İstanbul Sanayi Odası (İSO) Meclisi’nin eylül ayı toplantısında Orta Vadeli

İstanbul Sanayi Odası (İSO) Meclisinin eylül ayı olağan toplantısı “Sanayimizde Dönüşümü Tartışırken Yeni Orta Vadeli Program- OVP (2026-2028) Hedeflerinin Üretim Hayatımız Açısından Önemi” ana gündemi ile Odakule Fazıl Zobu Meclis Salonu’nda gerçekleştirildi. İSO Yönetim Kurulu Başkan Yardımcısı İrfan Özhamaratlı’nın açılış konuşmasını yaptığı toplantıda, Ekonomi Gazetesi Yönetim Kurulu Başkanı Hakan Güldağ moderatörlüğünde TEPAV Maliye ve Para Politikası Araştırmaları Merkezi Direktörü Dr. M.Coşkun Cangöz, Türkiye Sınai Kalkınma Bankası (TSKB) Direktörü ve Başekonomisti Dr. Burcu Ünüvar ve Akbank Başekonomisti ve Ekonomik Araştırmalar Bölümü Başkanı Çağrı Sarıkaya’nın katıldığı panelde de düzenlendi.

İSO Yönetim Kurulu Başkan Yardımcısı İrfan Özhamaratlı, açılış konuşmasında ülkemizin üç yıllık makro ekonomik/sosyal politika çerçevesini ortaya koyması bakımından önem taşıyan Orta Vadeli Program’ların kendi içinde tutarlı, bütünlüklü bir hedef ve politika seti sunması, kamuoyunu ikna edici içerikte olması ve içerdiği eylem planlarının belirlenen takvimle uyumlu şekilde hayata geçirilmesinin çok önemli olduğunun altını çizdi.

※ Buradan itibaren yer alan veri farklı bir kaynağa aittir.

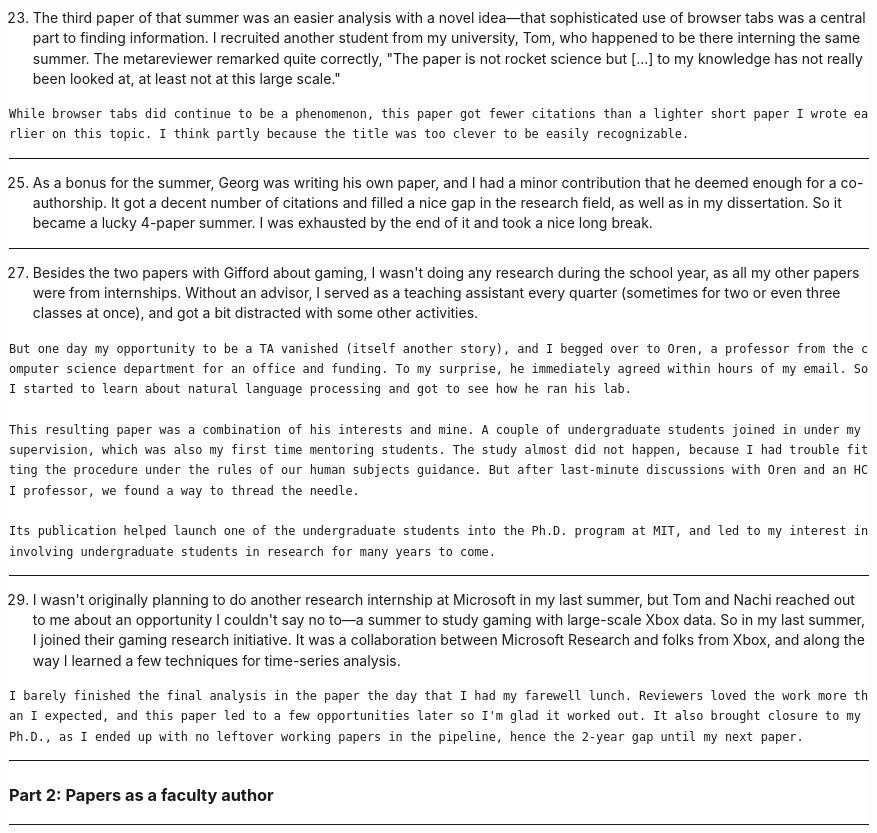 23.  The third paper of that summer was an easier analysis with a novel idea—that sophisticated use of browser tabs was a central part to finding information. I recruited another student from my university, Tom, who happened to be there interning the same summer. The metareviewer remarked quite correctly, "The paper is not rocket science but [...] to my knowledge has not really been looked at, at least not at this large scale."

    While browser tabs did continue to be a phenomenon, this paper got fewer citations than a lighter short paper I wrote earlier on this topic. I think partly because the title was too clever to be easily recognizable.

* * *

25.  As a bonus for the summer, Georg was writing his own paper, and I had a minor contribution that he deemed enough for a co-authorship. It got a decent number of citations and filled a nice gap in the research field, as well as in my dissertation. So it became a lucky 4-paper summer. I was exhausted by the end of it and took a nice long break.

* * *

27.  Besides the two papers with Gifford about gaming, I wasn't doing any research during the school year, as all my other papers were from internships. Without an advisor, I served as a teaching assistant every quarter (sometimes for two or even three classes at once), and got a bit distracted with some other activities.

    But one day my opportunity to be a TA vanished (itself another story), and I begged over to Oren, a professor from the computer science department for an office and funding. To my surprise, he immediately agreed within hours of my email. So I started to learn about natural language processing and got to see how he ran his lab.

    This resulting paper was a combination of his interests and mine. A couple of undergraduate students joined in under my supervision, which was also my first time mentoring students. The study almost did not happen, because I had trouble fitting the procedure under the rules of our human subjects guidance. But after last-minute discussions with Oren and an HCI professor, we found a way to thread the needle.

    Its publication helped launch one of the undergraduate students into the Ph.D. program at MIT, and led to my interest in involving undergraduate students in research for many years to come.

* * *

29.  I wasn't originally planning to do another research internship at Microsoft in my last summer, but Tom and Nachi reached out to me about an opportunity I couldn't say no to—a summer to study gaming with large-scale Xbox data. So in my last summer, I joined their gaming research initiative. It was a collaboration between Microsoft Research and folks from Xbox, and along the way I learned a few techniques for time-series analysis.

    I barely finished the final analysis in the paper the day that I had my farewell lunch. Reviewers loved the work more than I expected, and this paper led to a few opportunities later so I'm glad it worked out. It also brought closure to my Ph.D., as I ended up with no leftover working papers in the pipeline, hence the 2-year gap until my next paper.

* * *

### Part 2: Papers as a faculty author

* * *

“Sanayiciler önünü göremiyor”

Sanayiciler olarak üretim hayatını ve toplumsal refaha kalıcı yarar sağlayacak her türlü adımı desteklerken, sorun ve ihtiyaçları da açık yüreklilikle dile getirdiklerini belirten Özhamaratlı “Bugün sanayicilere en acil ihtiyacınız nedir diye sorsak, muhtemelen büyük bir çoğunluktan alacağımız ilk cevap, ‘önümüzü görebilmek’ olacaktır. Gerçekten de uzunca bir süredir hem küresel ölçekte yaşanan şokların hem de yurt içindeki sıcak gelişmelerin etkisiyle büyük bir belirsizlik ortamında yaşıyoruz. Özellikle son 4-5 yılın enflasyonist ortamı, karar alma süreçlerimizde ufkumuzu daralttı ve atacağımız her adımda bizleri çok daha ihtiyatlı olmaya zorladı. Sanayiciler olarak her okuduğumuzda ‘keşke yapılabilse’ dediğimiz pek çok reform taahhüdünü içeren OVP gibi politika metinlerinin kararlılıkla uygulandığını görmeye en çok bugün ihtiyacımız var. Makroekonomik istikrarın yeniden tesisi açısından “en kötüyü” geride bıraktığımız bir süreçten geçerken, umuyoruz ki sanayide dönüşüm, yeni nesil finansman, sürdürülebilir iş ve yatırım ortamı gibi başlıkları yeniden ülke gündeminin en üst sıralarına taşıyabiliriz. Bunlar yapıldığı takdirde sanayimizin artacak olan rekabet gücüyle bugüne kadar olduğu gibi bundan sonra da ülkemiz ekonomisine büyük katkılar yapacağına inanıyorum” vurgusunda bulundu.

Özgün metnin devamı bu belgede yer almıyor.